Most of your responses to last week’s Any Questions challenge (‘What one thing are you going to change in your own life in response to the climate emergency?’) were so naughty that I wondered whether I should offer this week’s column space to 16-year-old activist Greta Thunberg to give you a ticking-off. ‘Give up shaving, install a bidet, recycle wine corks and stop wasting electricity on bitcoin and Emma Thompson films’ were some of the eye-catchers; among the less facetious, I liked ‘Marry well, work hard, educate your children and see what they can achieve for the world’.

My own conclusion is that we should renounce virtue-signals and focus instead on investing in technologies that have the potential to make a difference. Our UK Optimist Fund portfolio (on which more news soon) already includes PowerHouse, which converts plastic waste to energy, and Ilika in advanced battery science. Our veteran investor Robin Andrews reminds me that he has previously drawn attention to ITM Power, the UK leader in hydrogen fuel solutions, and other battery ventures such as Ceres; he’s also watching Shell, which is ‘putting more into green projects than any shoal of minnows can’. Another reader mentions cheap renewable energy suppliers Octopus and Bulb, which don’t yet have listed shares but may do soon. More non-facetious suggestions please: martin@spectator.co.uk.

What due diligence?

I’ve been reading Billion Dollar Whale, by Wall Street Journal writers Tom Wright and Bradley Hope. Their strapline is ‘the inside story of Jho Low and the 1MDB scandal’ — the latter being the alleged misappropriation of billions of dollars from a Malaysian sovereign wealth fund that were used to pay for political corruption, yachts, luxury real estate, wild parties and the making of The Wolf of Wall Street. Legal sensitivities are such that the book isn’t on sale in the UK; suffice to say that former Malaysian prime minister Najib Razak is currently on trial, the role of Goldman Sachs in raising money for the fund is under investigation, and the financier Jho Low is a fugitive, reportedly in China.

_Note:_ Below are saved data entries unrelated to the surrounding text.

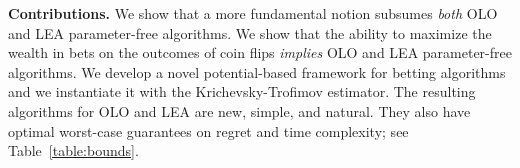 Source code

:

\textbf{Contributions.} We show that a more fundamental notion subsumes
\emph{both} \ac{OLO} and \ac{LEA} parameter-free algorithms. We show that the
ability to maximize the wealth in bets on the outcomes of coin flips
\emph{implies} \ac{OLO} and \ac{LEA} parameter-free algorithms. We develop a
novel potential-based framework for betting algorithms and we instantiate it
with the Krichevsky-Trofimov estimator.  The resulting algorithms for \ac{OLO}
and \ac{LEA} are new, simple, and natural.  They also have optimal worst-case
guarantees on regret and time complexity; see Table~\ref{table:bounds}.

But what really struck me about this complex tale, apart from its sheer vulgarity, was the incompetence of banks that failed time after time to exercise due diligence over giant transfers to unlikely recipients: for example, $700 million supposedly intended for a 1MDB joint venture with a Saudi oil group that was sent by Deutsche Bank in Malaysia to RBS Coutts in Zurich for the account of a one-share company in the Seychelles. Next time you’re irritated by endless ‘security questions’ before your bank will respond to a modest request for help, demand to know whether it ever had any customers connected to 1MDB.

C’est notre faute?

‘How’s business?’ was the wrong question to ask Grégoire, the chef of our village bistro — in which I was, at that moment, the sole paying customer. But still I was surprised when his answer began ‘Alors, le Brexit…’. ‘Vraiment?’ I retorted: ‘C’est notre faute?’ ‘En plus, les gilets jaunes…’ he conceded, and he might have gone on to point out how many local shops have closed since last summer, amplifying the palpable despondency of Macron’s France. ‘Ah well,’ I would have continued if I’d wanted debate rather than dinner, ‘maybe the kicking that’s coming in this week’s European elections will galvanise the President to press on with reforms that might help businesses like yours.’

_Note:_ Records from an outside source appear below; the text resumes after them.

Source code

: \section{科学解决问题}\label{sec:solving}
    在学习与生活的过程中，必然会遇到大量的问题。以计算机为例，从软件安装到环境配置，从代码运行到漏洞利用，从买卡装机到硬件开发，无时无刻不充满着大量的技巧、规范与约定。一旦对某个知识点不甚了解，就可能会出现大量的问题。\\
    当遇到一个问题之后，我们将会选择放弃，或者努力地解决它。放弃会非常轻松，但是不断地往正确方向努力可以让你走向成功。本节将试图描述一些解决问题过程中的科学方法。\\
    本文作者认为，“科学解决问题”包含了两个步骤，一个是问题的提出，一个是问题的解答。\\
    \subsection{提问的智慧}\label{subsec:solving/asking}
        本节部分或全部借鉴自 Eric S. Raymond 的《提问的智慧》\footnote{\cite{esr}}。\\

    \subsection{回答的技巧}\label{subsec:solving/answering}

But I fear it won’t, so small entrepreneurs like Grégoire and his partner Laetitia will battle on against the economic tide — and the best I can do for them is to turn this item into one of the restaurant tips with which I always mark my trips to France. The place in question is L’Envie des Mets at St Pompon (Dordogne): its gravlax of pollock and braised spiced beef are worth the detour.